Like many other punk bands, The Ex fully support the DIY—“do it yourself”—approach. In their case, that means doing everything from releasing records on their own label in Europe to applying for grants to perform their work in unusual ways. While there’s always something entrepreneurial about start-ups, in the case of bands like The Ex, the best analogy is not the small business but the small non-profit, paying its employees relatively low wages but freeing them from the ideological and professional pressures of the corporate environment. From this perspective, the band’s two trips to Ethiopia look less like a concert tour and more like the sort of educational outreach that the best NGOs aspire to make possible, where the line between vendor and client, teacher and student, privileged and underserved starts to blur in moments of cross-cultural exchange.What I admire most about The Ex is their willingness to think what happens after the revolution in consciousness that the spirit of punk promotes. If you break down the door to the future, you expose yourself to the winds of the past. But if you adopt a less violent approach, you can stay warm without barring the passage back to the place you were before.
“I don’t think it’s healthy to stay only in your own little subculture and close the door. You have to open the door so people can see how you live and what you’re doing.” And, however alluring the prospect of doing the job with an axe might be, a twist of the doorknob will be just as effective. “When we started with punk, we thought it meant, ‘Everything is possible.’ If you have an idea, just do it. See if it works or not. We still believe in that little idea. What happened was that, within a couple of years of our forming the band, punk became a sort of brand name. All these bands started saying, ‘Oh, you have to play according to the punk rules.’ But we thought that each song can have a totally different structure. Every time it’s your own decision how it can be. That gives you much more freedom than if you have to stick to verse-chorus-bridge.”
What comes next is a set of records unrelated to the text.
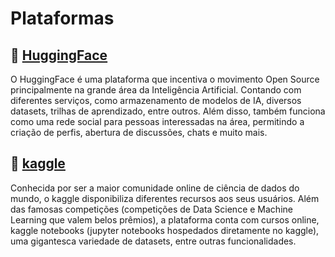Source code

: # Plataformas

<!-- ## 📁 [codecademy](https://www.codecademy.com/catalog)


## 📁 [coursera](https://www.coursera.org/)


## 📁 [freecodecamp](https://www.freecodecamp.org/)


## 📁 [Google for Developers](https://developers.google.com/learn?hl=pt-br) -->


## 📁 [HuggingFace](https://huggingface.co/)
O HuggingFace é uma plataforma que incentiva o movimento Open Source  principalmente na grande área da Inteligência Artificial. Contando com diferentes serviços, como armazenamento de modelos de IA, diversos datasets, trilhas de aprendizado, entre outros. Além disso, também funciona como uma rede social para pessoas interessadas na área, permitindo a criação de perfis, abertura de discussões, chats e muito mais.


<!-- ## 📁 [IBM SkillsBuild](https://students.yourlearning.ibm.com/) -->


## 📁 [kaggle](https://www.kaggle.com/)
Conhecida por ser a maior comunidade online de ciência de dados do mundo, o kaggle disponibiliza diferentes recursos aos seus usuários. Além das famosas competições (competições de Data Science e Machine Learning que valem belos prêmios), a plataforma conta com cursos online, kaggle notebooks (jupyter notebooks hospedados diretamente no kaggle), uma gigantesca variedade de datasets, entre outras funcionalidades.

<!-- ## 📁 [Microsoft Learn](https://learn.microsoft.com/pt-br/training/browse/) -->







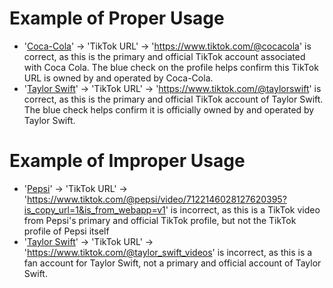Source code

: # Example of Proper Usage
* '[Coca-Cola](https://golden.com/wiki/The_Coca-Cola_Company-BG8K)' -> 'TikTok URL' -> 'https://www.tiktok.com/@cocacola' is correct, as this is the primary and official TikTok account associated with Coca Cola. The blue check on the profile helps confirm this TikTok URL is owned by and operated by Coca-Cola.
* '[Taylor Swift](https://golden.com/wiki/Taylor_Swift-VKZ3DY5)' -> 'TikTok URL' -> 'https://www.tiktok.com/@taylorswift' is correct, as this is the primary and official TikTok account of Taylor Swift. The blue check helps confirm it is officially owned by and operated by Taylor Swift.

# Example of Improper Usage
* '[Pepsi](https://golden.com/wiki/Pepsi-63AED)' -> 'TikTok URL' -> 'https://www.tiktok.com/@pepsi/video/7122146028127620395?is_copy_url=1&is_from_webapp=v1' is incorrect, as this is a TikTok video from Pepsi's primary and official TikTok profile, but not the TikTok profile of Pepsi itself
* '[Taylor Swift](https://golden.com/wiki/Taylor_Swift-VKZ3DY5)' -> 'TikTok URL' -> 'https://www.tiktok.com/@taylor_swift_videos' is incorrect, as this is a fan account for Taylor Swift, not a primary and official account of Taylor Swift.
Sok lets the irony of this rule-bound punk and the formulaic anarchism that accompanies it resonate through the rest of the interview. The Ex may have made remarkably consistent music over the course of their career, but not because they were following anyone else’s rules. The lesson is clear. Freedom doesn’t free us from ourselves. It intensifies what was already there. We can break on through to the other side without losing what matters most. Over twenty-five years of making music, The Ex have crafted a legacy that shows us how to open the door to possibility without fear, to stop worrying about what has already been done, to do it now.